For the word "documented", tally the lines of the data that contain it and give the tally alone.

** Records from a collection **

......

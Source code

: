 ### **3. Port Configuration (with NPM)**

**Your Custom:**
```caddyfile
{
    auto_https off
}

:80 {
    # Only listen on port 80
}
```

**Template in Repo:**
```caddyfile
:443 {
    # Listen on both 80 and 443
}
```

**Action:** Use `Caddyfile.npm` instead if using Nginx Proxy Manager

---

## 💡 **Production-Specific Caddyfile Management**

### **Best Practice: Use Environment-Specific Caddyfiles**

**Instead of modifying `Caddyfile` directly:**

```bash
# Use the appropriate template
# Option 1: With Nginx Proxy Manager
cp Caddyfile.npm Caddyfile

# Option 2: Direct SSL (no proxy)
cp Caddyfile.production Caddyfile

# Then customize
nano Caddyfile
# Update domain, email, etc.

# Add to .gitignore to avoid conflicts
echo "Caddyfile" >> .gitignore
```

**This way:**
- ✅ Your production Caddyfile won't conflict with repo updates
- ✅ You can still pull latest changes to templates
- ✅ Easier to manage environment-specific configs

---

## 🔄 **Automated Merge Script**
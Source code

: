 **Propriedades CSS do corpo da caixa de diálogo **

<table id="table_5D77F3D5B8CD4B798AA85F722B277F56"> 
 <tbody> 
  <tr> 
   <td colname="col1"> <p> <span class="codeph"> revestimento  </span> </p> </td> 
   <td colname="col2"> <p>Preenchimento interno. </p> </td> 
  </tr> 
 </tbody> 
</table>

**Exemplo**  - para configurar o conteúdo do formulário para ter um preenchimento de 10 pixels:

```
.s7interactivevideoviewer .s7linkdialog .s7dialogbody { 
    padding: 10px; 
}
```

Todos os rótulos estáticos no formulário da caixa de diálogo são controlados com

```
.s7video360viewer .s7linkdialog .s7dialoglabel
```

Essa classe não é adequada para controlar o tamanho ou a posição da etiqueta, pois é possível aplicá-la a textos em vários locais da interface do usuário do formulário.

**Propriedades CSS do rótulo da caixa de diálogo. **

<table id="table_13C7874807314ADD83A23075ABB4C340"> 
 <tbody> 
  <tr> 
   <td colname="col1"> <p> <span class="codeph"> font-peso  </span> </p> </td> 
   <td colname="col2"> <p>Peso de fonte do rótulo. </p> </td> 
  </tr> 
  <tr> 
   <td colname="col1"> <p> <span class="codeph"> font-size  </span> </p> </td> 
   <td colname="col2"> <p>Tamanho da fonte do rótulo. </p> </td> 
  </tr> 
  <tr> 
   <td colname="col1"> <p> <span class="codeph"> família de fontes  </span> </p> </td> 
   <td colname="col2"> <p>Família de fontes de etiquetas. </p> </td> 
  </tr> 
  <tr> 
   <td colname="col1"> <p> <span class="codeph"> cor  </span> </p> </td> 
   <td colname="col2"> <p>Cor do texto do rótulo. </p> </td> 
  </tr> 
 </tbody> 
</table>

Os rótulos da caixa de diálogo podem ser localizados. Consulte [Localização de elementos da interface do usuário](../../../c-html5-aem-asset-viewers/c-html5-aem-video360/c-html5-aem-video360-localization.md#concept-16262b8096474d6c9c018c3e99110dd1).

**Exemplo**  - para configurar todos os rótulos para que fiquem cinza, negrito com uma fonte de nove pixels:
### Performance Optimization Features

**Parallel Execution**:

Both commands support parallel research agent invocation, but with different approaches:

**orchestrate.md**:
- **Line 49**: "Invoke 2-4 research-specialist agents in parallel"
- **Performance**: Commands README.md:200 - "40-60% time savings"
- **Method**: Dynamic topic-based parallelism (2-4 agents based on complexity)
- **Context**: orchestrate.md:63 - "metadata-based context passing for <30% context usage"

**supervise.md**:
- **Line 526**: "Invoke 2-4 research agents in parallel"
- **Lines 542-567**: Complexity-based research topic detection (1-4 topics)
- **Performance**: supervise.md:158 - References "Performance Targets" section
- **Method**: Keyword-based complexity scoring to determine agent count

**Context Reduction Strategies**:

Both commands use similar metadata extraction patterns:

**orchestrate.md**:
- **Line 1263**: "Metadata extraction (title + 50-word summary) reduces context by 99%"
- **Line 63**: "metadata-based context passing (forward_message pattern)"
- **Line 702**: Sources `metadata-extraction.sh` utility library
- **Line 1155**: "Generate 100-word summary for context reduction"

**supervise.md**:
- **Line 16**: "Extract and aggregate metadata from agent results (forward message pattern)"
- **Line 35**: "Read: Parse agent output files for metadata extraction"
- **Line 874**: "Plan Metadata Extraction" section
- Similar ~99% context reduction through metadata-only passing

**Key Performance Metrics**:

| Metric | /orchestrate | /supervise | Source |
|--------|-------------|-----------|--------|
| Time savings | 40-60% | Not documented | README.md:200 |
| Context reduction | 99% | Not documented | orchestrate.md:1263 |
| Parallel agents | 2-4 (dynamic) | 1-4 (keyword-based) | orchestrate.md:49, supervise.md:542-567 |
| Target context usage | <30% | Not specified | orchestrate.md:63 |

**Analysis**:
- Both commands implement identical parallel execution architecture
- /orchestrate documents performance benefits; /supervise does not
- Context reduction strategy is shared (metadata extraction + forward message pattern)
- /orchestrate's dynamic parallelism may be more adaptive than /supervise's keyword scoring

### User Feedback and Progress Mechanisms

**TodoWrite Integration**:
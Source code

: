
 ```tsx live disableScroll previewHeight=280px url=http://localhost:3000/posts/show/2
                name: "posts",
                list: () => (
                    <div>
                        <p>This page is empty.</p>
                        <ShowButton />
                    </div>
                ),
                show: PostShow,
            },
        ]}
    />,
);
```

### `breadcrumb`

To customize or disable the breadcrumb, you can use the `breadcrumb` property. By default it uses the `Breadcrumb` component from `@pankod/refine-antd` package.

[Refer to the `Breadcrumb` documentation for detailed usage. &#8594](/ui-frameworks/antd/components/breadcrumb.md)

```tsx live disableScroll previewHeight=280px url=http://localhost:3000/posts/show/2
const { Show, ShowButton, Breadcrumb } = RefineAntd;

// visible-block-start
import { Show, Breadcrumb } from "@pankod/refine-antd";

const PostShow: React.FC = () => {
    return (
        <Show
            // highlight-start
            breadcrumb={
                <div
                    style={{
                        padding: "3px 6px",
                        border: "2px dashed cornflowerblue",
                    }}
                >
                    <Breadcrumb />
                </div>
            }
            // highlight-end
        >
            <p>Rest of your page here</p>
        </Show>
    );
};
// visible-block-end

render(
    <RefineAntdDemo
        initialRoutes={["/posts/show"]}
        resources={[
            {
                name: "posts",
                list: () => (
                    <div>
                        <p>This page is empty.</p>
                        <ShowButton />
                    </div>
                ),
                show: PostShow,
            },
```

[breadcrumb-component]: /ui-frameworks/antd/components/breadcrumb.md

......

** Exercise response **
2